**REQUIRED WORK:** The copy must run from the first line of the entries below through the line containing "performing line segmentation.", restated word for word, with pictures left out.

PROVIDED MATERIAL START

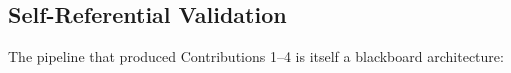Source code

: \documentclass{article}
\begin{document}
\subsection{Self-Referential Validation}
\label{sec:exp-self}

%
%
%
%
%
%
%
%
%
%

The pipeline that produced Contributions 1--4 is itself a blackboard architecture:
\end{document}
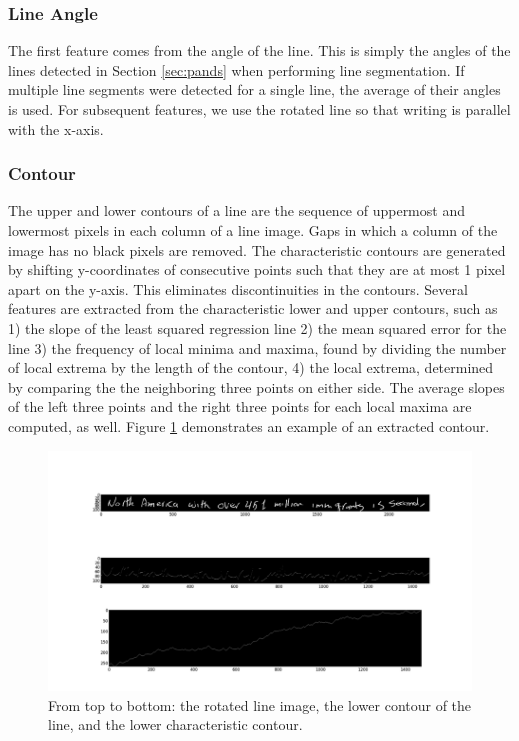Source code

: \documentclass[paper=a4, fontsize=11pt]{scrartcl} %
\numberwithin{equation}{section} %
\numberwithin{figure}{section} %
\numberwithin{table}{section} %
\begin{document}
\subsubsection{Line Angle}
The first feature comes from the angle of the line. This is simply the
angles of the lines detected in Section \ref{sec:pands} when
performing line segmentation. If multiple line segments were detected
for a single line, the average of their angles is used. For subsequent
features, we use the rotated line so that writing is parallel with the
x-axis.

\subsubsection{Contour}
The upper and lower contours of a line are the sequence of uppermost
and lowermost pixels in each column of a line image. Gaps in which a column
of the image has no black pixels are removed. The characteristic
contours are generated by shifting y-coordinates of consecutive
points such that they are at most 1 pixel apart on the y-axis. This eliminates
discontinuities in the contours. Several
features are extracted from the characteristic lower and upper
contours, such as 1) the slope of the least squared regression line 2)
the mean squared error for the line 3) the frequency of local minima
and maxima, found by dividing the number of local extrema by the
length of the contour, 4) the local extrema, determined by comparing
the the neighboring three points on either side. The average slopes of
the left three points and the right three points for each local maxima
are computed, as well. Figure \ref{fig:contourimage} demonstrates an
example of an extracted contour.

\begin{figure}
  \centering \includegraphics{contourimage.png}
  \caption{From top to bottom: the rotated line image, the lower
    contour of the line, and the lower characteristic contour.}
  \label{fig:contourimage}
\end{figure}
\end{document}

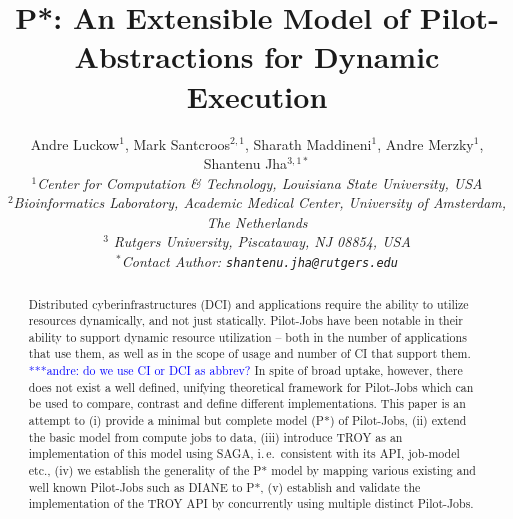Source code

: \documentclass[conference,final]{IEEEtran}
\title{P*: An Extensible Model of Pilot-Abstractions for Dynamic Execution}
\date{}
\newcommand{\alnote}[1]{ {\textcolor{blue} { ***andre: #1 }}}
\newcommand{\alnote}[1]{}
\newcommand{\up}{\vspace*{-1em}}
\newcommand{\upp}{\vspace*{-0.5em}}
\begin{document}
\ifpdf
{}
\else
{}
\fi

\author{
  Andre Luckow$^{1}$, Mark Santcroos$^{2,1}$, Sharath Maddineni$^{1}$, Andre Merzky$^{1}$, Shantenu Jha$^{3,1*}$\\
  \small{\emph{$^{1}$Center for Computation \& Technology, Louisiana State University, USA}}\\
 \small{\emph{$^{2}$Bioinformatics Laboratory, Academic Medical Center, University of Amsterdam, The Netherlands}}\\
 \small{\emph{$^{3}$ Rutgers University, Piscataway, NJ 08854, USA}}\\
  \small{\emph{$^{*}$Contact Author: \texttt{shantenu.jha@rutgers.edu}}}\\
  \up\up\up\up }

\maketitle

\begin{abstract}
  Distributed cyberinfrastructures (DCI) and applications require the ability
  to utilize resources dynamically, and not just statically.  Pilot-Jobs
  have been notable in their ability to support dynamic resource
  utilization -- both in the number of applications that use them, as
  well as in the scope of usage and number of CI that support them.\alnote{do we 
  use CI or DCI as abbrev?}
  In spite of broad uptake, however, there does not exist a well
  defined, unifying theoretical framework for Pilot-Jobs which can be
  used to compare, contrast and define different implementations. This
  paper is an attempt to (i) provide a minimal but complete model (P*)
  of Pilot-Jobs, (ii) extend the basic model from compute jobs to
  data, (iii) introduce TROY as an implementation of this model using
  SAGA, i.\,e.\ consistent with its API, job-model etc., (iv) we
  establish the generality of the P* model by mapping various existing
  and well known Pilot-Jobs such as DIANE to P*, (v) establish and
  validate the implementation of the TROY API by concurrently using
  multiple distinct Pilot-Jobs.\upp\upp\upp\upp
\end{abstract}
\end{document}
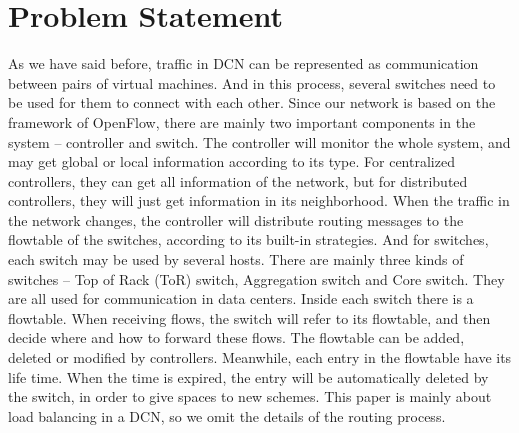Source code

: 

\chapter{Problem Statement}
\label{chap:problem}

As we have said before, traffic in DCN can be represented as communication between pairs of virtual machines. And in this process, several switches need to be used for them to connect with each other. Since our network is based on the framework of OpenFlow, there are mainly two important components in the system -- controller and switch. The controller will monitor the whole system, and may get global or local information according to its type. For centralized controllers, they can get all information of the network, but for distributed controllers, they will just get information in its neighborhood. When the traffic in the network changes, the controller will distribute routing messages to the flowtable of the switches, according to its built-in strategies. And for switches, each switch may be used by several hosts. There are mainly three kinds of switches -- Top of Rack (ToR) switch, Aggregation switch and Core switch. They are all used for communication in data centers. Inside each switch there is a flowtable. When receiving flows, the switch will refer to its flowtable, and then decide where and how to forward these flows. The flowtable can be added, deleted or modified by controllers. Meanwhile, each entry in the flowtable have its life time. When the time is expired, the entry will be automatically deleted by the switch, in order to give spaces to new schemes. This paper is mainly about load balancing in a DCN, so we omit the details of the routing process.

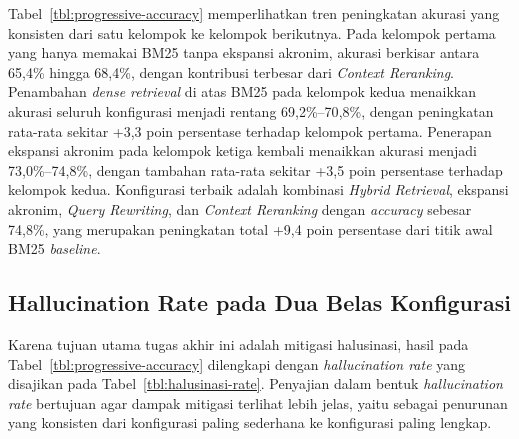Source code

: Tabel~\ref{tbl:progressive-accuracy} memperlihatkan tren peningkatan akurasi yang konsisten dari satu kelompok ke kelompok berikutnya. Pada kelompok pertama yang hanya memakai BM25 tanpa ekspansi akronim, akurasi berkisar antara 65{,}4\% hingga 68{,}4\%, dengan kontribusi terbesar dari \textit{Context Reranking}. Penambahan \textit{dense retrieval} di atas BM25 pada kelompok kedua menaikkan akurasi seluruh konfigurasi menjadi rentang 69{,}2\%--70{,}8\%, dengan peningkatan rata-rata sekitar +3{,}3 poin persentase terhadap kelompok pertama. Penerapan ekspansi akronim pada kelompok ketiga kembali menaikkan akurasi menjadi 73{,}0\%--74{,}8\%, dengan tambahan rata-rata sekitar +3{,}5 poin persentase terhadap kelompok kedua. Konfigurasi terbaik adalah kombinasi \textit{Hybrid Retrieval}, ekspansi akronim, \textit{Query Rewriting}, dan \textit{Context Reranking} dengan \textit{accuracy} sebesar 74{,}8\%, yang merupakan peningkatan total +9{,}4 poin persentase dari titik awal BM25 \textit{baseline}.

\subsection{Hallucination Rate pada Dua Belas Konfigurasi}
\label{subsec:halusinasi-rate}

Karena tujuan utama tugas akhir ini adalah mitigasi halusinasi, hasil pada Tabel~\ref{tbl:progressive-accuracy} dilengkapi dengan \textit{hallucination rate} yang disajikan pada Tabel~\ref{tbl:halusinasi-rate}. Penyajian dalam bentuk \textit{hallucination rate} bertujuan agar dampak mitigasi terlihat lebih jelas, yaitu sebagai penurunan yang konsisten dari konfigurasi paling sederhana ke konfigurasi paling lengkap.

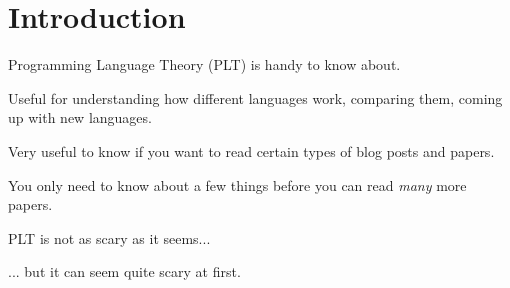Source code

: 
\section{Introduction}

\begin{frame}
  Programming Language Theory (PLT) is handy to know about.
\end{frame}

\begin{frame}
  Useful for understanding how different languages work, comparing them, coming
  up with new languages.
\end{frame}

\begin{frame}
  Very useful to know if you want to read certain types of blog posts and papers.
\end{frame}

\begin{frame}
  You only need to know about a few things before you can read {\it many} more papers.
\end{frame}

\begin{frame}
  PLT is not as scary as it seems...
\end{frame}

\begin{frame}
  ... but it can seem quite scary at first.
\end{frame}

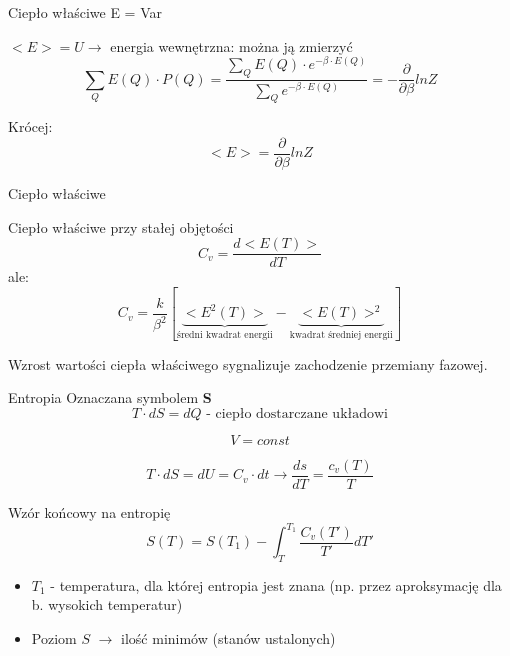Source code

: 	\begin{frame}{Ciepło właściwe}
		E = Var
		\begin{block}{$ <E> = U \rightarrow$ energia wewnętrzna: można ją zmierzyć}
			$$
			\sum_Q E(Q) \cdot P(Q) = \dfrac{\sum_Q E(Q) \cdot e^{-\beta\cdot E(Q)}}{\sum_Q e^{-\beta\cdot E(Q)}} = - \frac{\partial}{\partial \beta} ln Z
			$$
		\end{block}
	
		\begin{block}{Krócej:}
			$$
			<E> = \frac{\partial}{\partial \beta} ln Z
			$$
		\end{block}	
	\end{frame}
	
	\begin{frame}{Ciepło właściwe}
		\begin{block}{Ciepło właściwe przy stałej objętości}
			$$
			C_v = \frac{d<E(T)>}{dT}
			$$
			ale:
			$$
			C_v = \frac{k}{\beta^2}[\underbrace{<E^2(T)>}_{\text{średni kwadrat energii}} - \underbrace{<E(T)>^2}_{\text{kwadrat średniej energii}}]
			$$
		\end{block}		
	
	Wzrost wartości ciepła właściwego sygnalizuje zachodzenie przemiany fazowej.	
	\end{frame}

	\begin{frame}{Entropia}
		Oznaczana symbolem \textbf{S}
		$$
		T \cdot dS = dQ \text{ - ciepło dostarczane układowi}
		$$
		
		$$
		V = const
		$$
		
		$$
		T \cdot dS = dU = C_v \cdot dt \rightarrow \frac{ds}{dT} = \frac{c_v(T)}{T}
		$$
		
		\begin{block}{Wzór końcowy na entropię}
			$$
			S(T) = S(T_1) - \int_T^{T_1} \frac{C_v(T')}{T'}dT'
			$$
		\end{block}
		
		\begin{itemize}
			\item $T_1$ - temperatura, dla której entropia jest znana (np. przez aproksymację dla b. wysokich temperatur)
			\item Poziom $S$ $\rightarrow$ ilość minimów (stanów ustalonych)		
		\end{itemize}
	\end{frame}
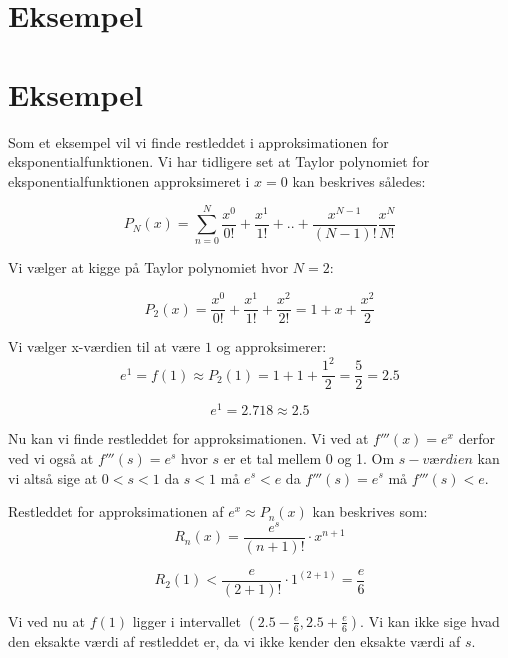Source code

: 
\section{Eksempel}

\section{Eksempel}
Som et eksempel vil vi finde restleddet i approksimationen for eksponentialfunktionen.
Vi har tidligere set at Taylor polynomiet for eksponentialfunktionen approksimeret i $x=0$ kan beskrives således:

\[
P_N(x)=\sum^{N}_{n=0}\frac{x^{0}}{0!}+\frac{x^{1}}{1!}+..+\frac{x^{N-1}}{(N-1)!}\frac{x^{N}}{N!}
\]

Vi vælger at kigge på Taylor polynomiet hvor $N=2$:

\[
P_2(x)=\frac{x^{0}}{0!}+\frac{x^{1}}{1!}+\frac{x^{2}}{2!}=1+x+\frac{x^{2}}{2}
\]

Vi vælger x-værdien til at være $1$ og approksimerer:
\[
e^{1}=f(1)\approx P_{2}(1)=1+1+\frac{1^{2}}{2}=\frac{5}{2}=2.5
\]

\[
e^{1}=2.718\approx 2.5
\]

Nu kan vi finde restleddet for approksimationen.
Vi ved at $f'''(x)=e^{x}$ derfor ved vi også at $f'''(s)=e^{s}$ hvor $s$ er et tal mellem 0 og 1. Om $s-værdien$ kan vi altså sige at $0<s<1$ da $s<1$ må $e^{s}<e$ da $f'''(s)=e^{s}$ må $f'''(s)<e$.

Restleddet for approksimationen af $e^{x}\approx P_n(x)$ kan beskrives som:
\[
R_n(x)={\frac{e^{s}}{(n+1)!}}\cdot x^{n+1}
\]

\[
R_2(1)<\frac{e}{(2+1)!}\cdot1^{(2+1)}=\frac{e}{6}
\]

Vi ved nu at $f(1)$ ligger i intervallet $(2.5-\frac{e}{6} , 2.5+\frac{e}{6})$. Vi kan ikke sige hvad den eksakte værdi af restleddet er, da vi ikke kender den eksakte værdi af $s$.
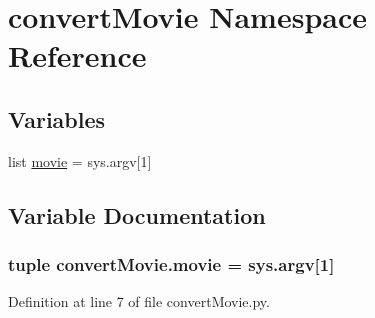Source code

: \hypertarget{namespaceconvert_movie}{\section{convert\-Movie Namespace Reference}
\label{namespaceconvert_movie}
}
\subsection*{Variables}
\begin{DoxyCompactItemize}
\item 
list \hyperlink{namespaceconvert_movie_acd3aef3607e8a7d211d0e319a7d7f7ea}{movie} = sys.\-argv\mbox{[}1\mbox{]}
\end{DoxyCompactItemize}


\subsection{Variable Documentation}
\hypertarget{namespaceconvert_movie_acd3aef3607e8a7d211d0e319a7d7f7ea}{
\subsubsection[{movie}]{\setlength{\rightskip}{0pt plus 5cm}tuple convert\-Movie.\-movie = sys.\-argv\mbox{[}1\mbox{]}}}\label{namespaceconvert_movie_acd3aef3607e8a7d211d0e319a7d7f7ea}


Definition at line 7 of file convert\-Movie.\-py.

PROVIDED MATERIAL END

**EXERCISE SOLUTION:**
Source code

: \documentclass{article}
\begin{document}
\subsection{Self-Referential Validation}
\label{sec:exp-self}

%
%
%
%
%
%
%
%
%
%

The pipeline that produced Contributions 1--4 is itself a blackboard architecture:
\end{document}
Source code

: \documentclass[paper=a4, fontsize=11pt]{scrartcl} %
\numberwithin{equation}{section} %
\numberwithin{figure}{section} %
\numberwithin{table}{section} %
\begin{document}
\subsubsection{Line Angle}
The first feature comes from the angle of the line. This is simply the
angles of the lines detected in Section \ref{sec:pands} when
performing line segmentation. If multiple line segments were detected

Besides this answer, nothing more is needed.